Wednesday, April 11, 2007

RECOVERING JEWISH ARTIFACTS FROM EUROPE

The hair on Pharaoh's head (JPost)
Jews should learn from Egypt's example in fighting to reclaim its ancestral heritage. Shouldn't the Vatican and European museums who snagged these artifacts through dubious means return them to the Jewish people, asks Michael Freund.

VARIOUS JEWISH historical relics, such as ancient Hebrew manuscripts, incunabula and religious items, now grace the galleries and storehouses of museums worldwide, when their rightful place is here at home, in the Jewish state. Yet hardly anything is being done to retrieve them.

The Vatican, for example, is said to have the largest repository of Hebrew manuscripts in the world, accumulated over the centuries as a result of church-inspired pogroms and persecutions. These include early medieval copies of the works of Maimonides and Rabbi Jacob ben Asher, along with some of the earliest-known illuminated copies of the Bible.

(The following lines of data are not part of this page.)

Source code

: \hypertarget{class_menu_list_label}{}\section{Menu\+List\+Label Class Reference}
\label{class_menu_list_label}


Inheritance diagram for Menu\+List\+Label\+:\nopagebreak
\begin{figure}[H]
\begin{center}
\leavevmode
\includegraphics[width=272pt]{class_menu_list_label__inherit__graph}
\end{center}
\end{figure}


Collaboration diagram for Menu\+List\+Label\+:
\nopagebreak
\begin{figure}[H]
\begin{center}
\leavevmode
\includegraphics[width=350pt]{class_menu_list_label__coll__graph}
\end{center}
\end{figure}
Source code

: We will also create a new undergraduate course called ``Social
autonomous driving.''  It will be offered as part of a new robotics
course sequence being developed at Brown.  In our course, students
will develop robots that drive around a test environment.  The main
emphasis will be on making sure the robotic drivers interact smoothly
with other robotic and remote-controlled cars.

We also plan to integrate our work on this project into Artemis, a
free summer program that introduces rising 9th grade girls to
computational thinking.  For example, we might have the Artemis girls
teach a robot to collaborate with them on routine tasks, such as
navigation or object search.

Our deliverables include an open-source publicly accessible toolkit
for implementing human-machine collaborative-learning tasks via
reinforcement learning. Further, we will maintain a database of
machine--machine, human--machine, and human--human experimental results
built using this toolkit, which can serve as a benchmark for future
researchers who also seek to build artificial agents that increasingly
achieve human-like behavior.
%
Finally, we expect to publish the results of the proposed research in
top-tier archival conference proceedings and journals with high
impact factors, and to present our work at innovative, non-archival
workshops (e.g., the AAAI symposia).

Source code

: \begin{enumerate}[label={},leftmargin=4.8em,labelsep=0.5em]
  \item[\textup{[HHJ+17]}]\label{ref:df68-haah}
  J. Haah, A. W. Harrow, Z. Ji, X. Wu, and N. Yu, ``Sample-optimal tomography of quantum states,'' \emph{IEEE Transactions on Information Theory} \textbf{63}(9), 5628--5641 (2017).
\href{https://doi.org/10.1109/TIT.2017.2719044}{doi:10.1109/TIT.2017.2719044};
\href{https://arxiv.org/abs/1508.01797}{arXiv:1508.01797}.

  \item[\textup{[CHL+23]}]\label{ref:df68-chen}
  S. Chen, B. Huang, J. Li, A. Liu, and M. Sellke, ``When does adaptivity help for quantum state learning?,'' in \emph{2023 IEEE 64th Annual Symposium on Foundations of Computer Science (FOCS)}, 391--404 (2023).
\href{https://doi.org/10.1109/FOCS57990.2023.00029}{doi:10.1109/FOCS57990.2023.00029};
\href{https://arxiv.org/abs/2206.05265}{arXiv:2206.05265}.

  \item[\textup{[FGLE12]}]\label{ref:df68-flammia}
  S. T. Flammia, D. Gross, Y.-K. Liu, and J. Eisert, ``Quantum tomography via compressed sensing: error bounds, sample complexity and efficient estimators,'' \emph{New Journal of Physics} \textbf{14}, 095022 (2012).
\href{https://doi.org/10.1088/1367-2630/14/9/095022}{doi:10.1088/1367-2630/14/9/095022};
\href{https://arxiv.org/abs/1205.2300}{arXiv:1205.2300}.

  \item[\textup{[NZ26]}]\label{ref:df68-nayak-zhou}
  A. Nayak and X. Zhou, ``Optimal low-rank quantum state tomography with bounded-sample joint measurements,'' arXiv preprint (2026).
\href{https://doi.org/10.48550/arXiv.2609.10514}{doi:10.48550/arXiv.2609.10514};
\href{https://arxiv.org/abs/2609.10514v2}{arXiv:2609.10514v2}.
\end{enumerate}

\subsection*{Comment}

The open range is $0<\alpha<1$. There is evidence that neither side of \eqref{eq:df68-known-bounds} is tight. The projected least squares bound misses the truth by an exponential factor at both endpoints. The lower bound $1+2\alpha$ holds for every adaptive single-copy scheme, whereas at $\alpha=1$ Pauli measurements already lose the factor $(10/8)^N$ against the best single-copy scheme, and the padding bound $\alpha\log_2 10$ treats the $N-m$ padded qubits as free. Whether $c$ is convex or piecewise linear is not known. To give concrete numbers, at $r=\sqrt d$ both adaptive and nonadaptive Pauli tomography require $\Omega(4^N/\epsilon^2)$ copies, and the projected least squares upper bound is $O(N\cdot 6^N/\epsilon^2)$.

These treasures are Jewish in content, in history and in origin, and many were ripped from the hands of their owners just moments before their massacre, forced conversion or expulsion. Why they should these stolen pieces of our heritage now sit abandoned in a Vatican basement rather than being returned to their rightful owners, the Jewish people? And how about the 14th century rimonim, the decorative silver ornaments known in English as finials which are placed on the wooden staves of a Torah scroll, that currently sit in the La Seu Cathedral in Spain's Palma de Majorca? What does it say about our sense of national pride that we allow these sacred religious objects to be displayed in a Catholic church?

Similarly, there is hardly a major museum in all of Europe that does not have a collection of Jewish artifacts, at least some of which were surely obtained through dubious historical circumstances. Shouldn't we be fighting to get them back? Egypt, by contrast, has not remained silent over the fate of its national heritage. Indeed, in recent years, Egyptian antiquities officials have been waging a vigorous campaign aimed at regaining the country's countless relics that were pilfered over the centuries by various European explorers, scientists, archeologists and museums.